The USDA announced over the weekend that it expanded the recall by an additional 49 tons, which is roughly equal to the weight of 49 Volkswagen Beetles. The affected meat, which includes beef and some veal, was sent to restaurants and hotels throughout California. (Food safety tips are at this government Web site and are available by asking “Karen,” the USDA’s online health guru.)
On the enforcement end of this case, the agency said it brought officials from its inspector general's office to accompany food safety inspectors, who are seeing some troubling practices. The agency is calling the beef "adulterated" because it was made under "unsanitary conditions," the press release says.
The release also says that inspectors determined that the newly recalled 49 tons of meat were produced in variance with the company’s policies, leading inspectors to conclude “that the food safety records of the establishment cannot be relied upon to document compliance with the requirements." So inspectors "acted to remove the products from commerce.”
The aggressive approach to beef seems to be a new one for the USDA, if the criminal cases its inspector general's office describes in press releases are any evidence.

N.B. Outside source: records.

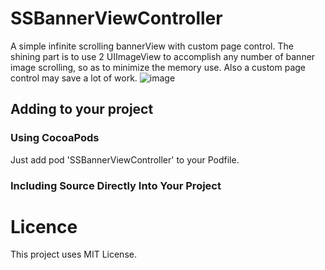 # SSBannerViewController
A simple infinite scrolling bannerView with custom page control.
The shining part is to use 2 UIImageView to accomplish any number of banner image scrolling, so as to minimize the memory use.
Also a custom page control may save a lot of work.
![image](https://github.com/suruihai/SSBannerViewController/blob/master/SSBannerViewControllerDemo.gif)
## Adding to your project
### Using CocoaPods
Just add pod 'SSBannerViewController' to your Podfile.

### Including Source Directly Into Your Project

# Licence
This project uses MIT License.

The department’s criminal enforcement arm issued no press releases from 2002 until 2007, the year Michael Vick was prosecuted under a USDA statute related to dog fighting.
Since then, the agency seems to have primarily gone after people defrauding the food stamp program and the USDA's own employees, one of whom operated an online prostitution business on the federal clock.
But protecting the food-consuming American public? It seems that the USDA has not been on that case. Last year it criminally prosecuted one man accused of shipping formaldehyde-laced feed meant for calves. The year before it went after a Florida man for illegally trafficking orchid plants.
Food advocates and experts may take note now, it seems, as the government seems on track to protect beef-eating humans with the same powers it previously reserved for the flora and fauna.